Payment Amounts Change / Increase

Your interest payments are made in arrears, meaning that every interest payment amount due is for the daily interest accrued in the prior month.

There can be several reasons for payment amount changes:

  • Number of days in the prior month: Some months have 30 versus 31 days.
  • Construction Draws: Approving and releasing construction draws will increase the unpaid principal balance of the loan. A higher unpaid principal balance will increase the daily interest accrual amount.
  • Loan Maturity Extensions: Loan extension fees not paid upfront will be accrued and added to the principal balance. This will also cause an increase in our daily interest accruals.

Monthly Payments

Payments are due on the first of every month. There is a ten-day calendar grace period. Payments received prior to the 10th of the month will not incur a late fee. Late fees are 10% of the payment amount.


Late Fess
Late fees are 10% of the payment amount. If you live in FL, DC, and VA, it’s calculated at 5% of the loan amount.

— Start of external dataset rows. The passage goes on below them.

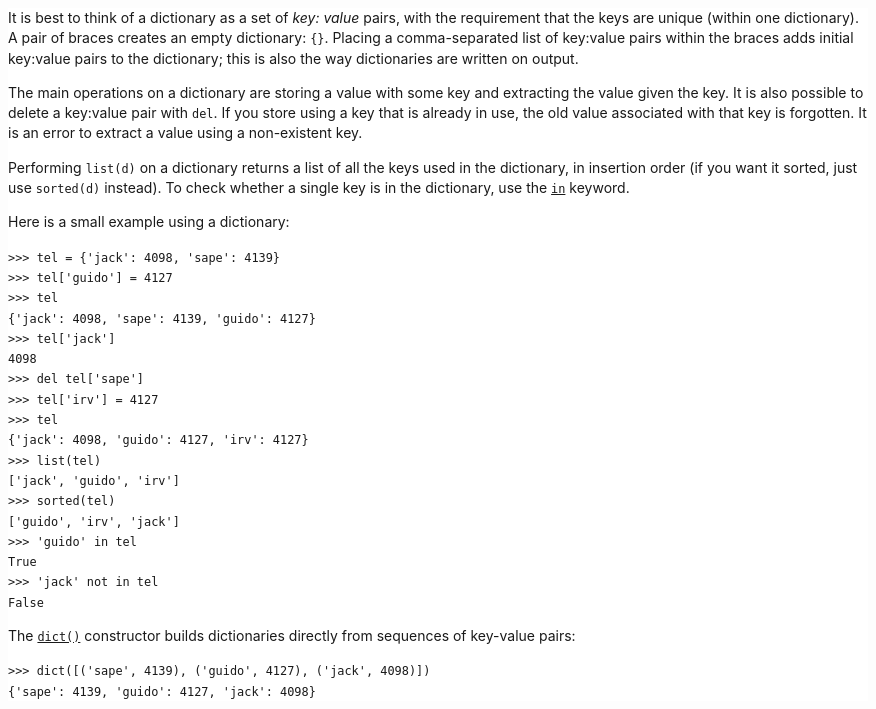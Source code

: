 
It is best to think of a dictionary as a set of *key: value* pairs,
with the requirement that the keys are unique (within one dictionary). A pair of
braces creates an empty dictionary: `{}`. Placing a comma\-separated list of
key:value pairs within the braces adds initial key:value pairs to the
dictionary; this is also the way dictionaries are written on output.


The main operations on a dictionary are storing a value with some key and
extracting the value given the key. It is also possible to delete a key:value
pair with `del`. If you store using a key that is already in use, the old
value associated with that key is forgotten. It is an error to extract a value
using a non\-existent key.


Performing `list(d)` on a dictionary returns a list of all the keys
used in the dictionary, in insertion order (if you want it sorted, just use
`sorted(d)` instead). To check whether a single key is in the
dictionary, use the [`in`](../reference/expressions.html#in) keyword.


Here is a small example using a dictionary:



```
>>> tel = {'jack': 4098, 'sape': 4139}
>>> tel['guido'] = 4127
>>> tel
{'jack': 4098, 'sape': 4139, 'guido': 4127}
>>> tel['jack']
4098
>>> del tel['sape']
>>> tel['irv'] = 4127
>>> tel
{'jack': 4098, 'guido': 4127, 'irv': 4127}
>>> list(tel)
['jack', 'guido', 'irv']
>>> sorted(tel)
['guido', 'irv', 'jack']
>>> 'guido' in tel
True
>>> 'jack' not in tel
False

```


The [`dict()`](../library/stdtypes.html#dict "dict") constructor builds dictionaries directly from sequences of
key\-value pairs:



```
>>> dict([('sape', 4139), ('guido', 4127), ('jack', 4098)])
{'sape': 4139, 'guido': 4127, 'jack': 4098}

```

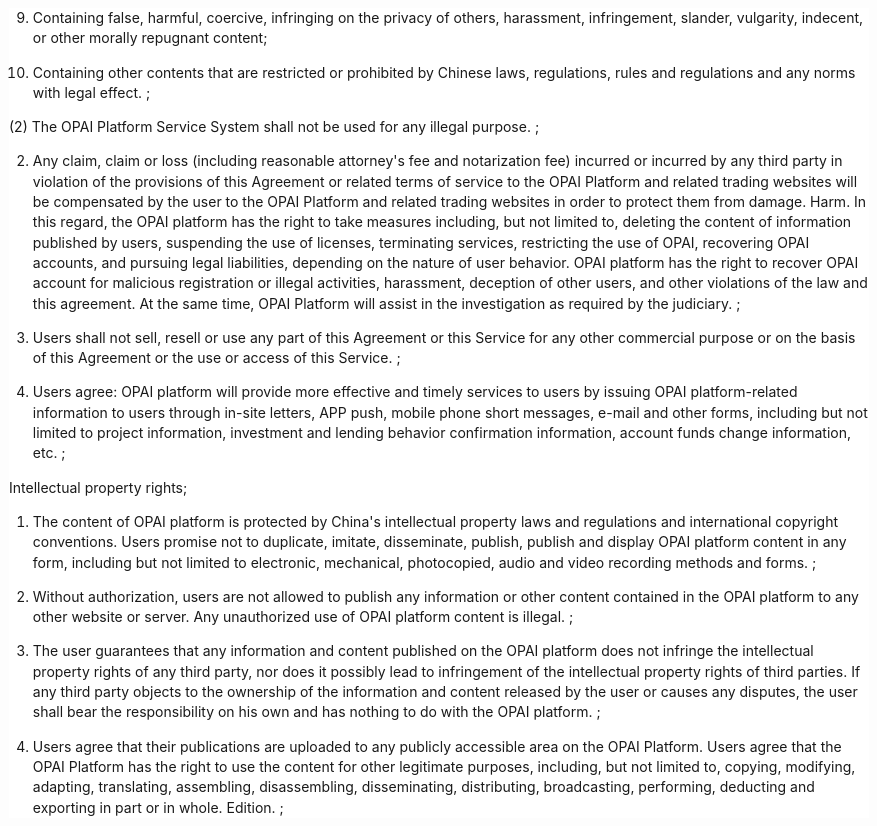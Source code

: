  9) Containing false, harmful, coercive, infringing on the privacy of others, harassment, infringement, slander, vulgarity, indecent, or other morally repugnant content;
 
 
 
 10) Containing other contents that are restricted or prohibited by Chinese laws, regulations, rules and regulations and any norms with legal effect. ;
 
 
 
 (2) The OPAI Platform Service System shall not be used for any illegal purpose. ;
 
 2. Any claim, claim or loss (including reasonable attorney's fee and notarization fee) incurred or incurred by any third party in violation of the provisions of this Agreement or related terms of service to the OPAI Platform and related trading websites will be compensated by the user to the OPAI Platform and related trading websites in order to protect them from damage. Harm. In this regard, the OPAI platform has the right to take measures including, but not limited to, deleting the content of information published by users, suspending the use of licenses, terminating services, restricting the use of OPAI, recovering OPAI accounts, and pursuing legal liabilities, depending on the nature of user behavior. OPAI platform has the right to recover OPAI account for malicious registration or illegal activities, harassment, deception of other users, and other violations of the law and this agreement. At the same time, OPAI Platform will assist in the investigation as required by the judiciary. ;
 
 
 
 3. Users shall not sell, resell or use any part of this Agreement or this Service for any other commercial purpose or on the basis of this Agreement or the use or access of this Service. ;
 
 
 
 4. Users agree: OPAI platform will provide more effective and timely services to users by issuing OPAI platform-related information to users through in-site letters, APP push, mobile phone short messages, e-mail and other forms, including but not limited to project information, investment and lending behavior confirmation information, account funds change information, etc. ;
 
 
 
 Intellectual property rights;
 
 
 
 1. The content of OPAI platform is protected by China's intellectual property laws and regulations and international copyright conventions. Users promise not to duplicate, imitate, disseminate, publish, publish and display OPAI platform content in any form, including but not limited to electronic, mechanical, photocopied, audio and video recording methods and forms. ;
 
 
 
 2. Without authorization, users are not allowed to publish any information or other content contained in the OPAI platform to any other website or server. Any unauthorized use of OPAI platform content is illegal. ;
 
 
 
 3. The user guarantees that any information and content published on the OPAI platform does not infringe the intellectual property rights of any third party, nor does it possibly lead to infringement of the intellectual property rights of third parties. If any third party objects to the ownership of the information and content released by the user or causes any disputes, the user shall bear the responsibility on his own and has nothing to do with the OPAI platform. ;
 
 
 
 4. Users agree that their publications are uploaded to any publicly accessible area on the OPAI Platform. Users agree that the OPAI Platform has the right to use the content for other legitimate purposes, including, but not limited to, copying, modifying, adapting, translating, assembling, disassembling, disseminating, distributing, broadcasting, performing, deducting and exporting in part or in whole. Edition. ;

THE LOAN PROCESS IN DETAIL


1) Loan is approved with a construction budget + draw schedule

At loan commitment the lender locks in:

  • Total project budget (hard + soft costs + contingency)

  • Draw schedule (line-item budget or milestone-based)

  • Borrower equity requirement (how much cash must go in first)

Also required:

  • Builder contract

  • Plans/specs

  • Permits (or proof they’re in process)

  • Appraisal with “as-completed” value


2) Borrower money in first

The borrower is usually required to contribute their equity before the lender starts reimbursing heavily unless the borrower has substantial equity in the project already.

Common approach:

  • Borrower puts in down payment + initial costs (demo, permits, foundation, etc.)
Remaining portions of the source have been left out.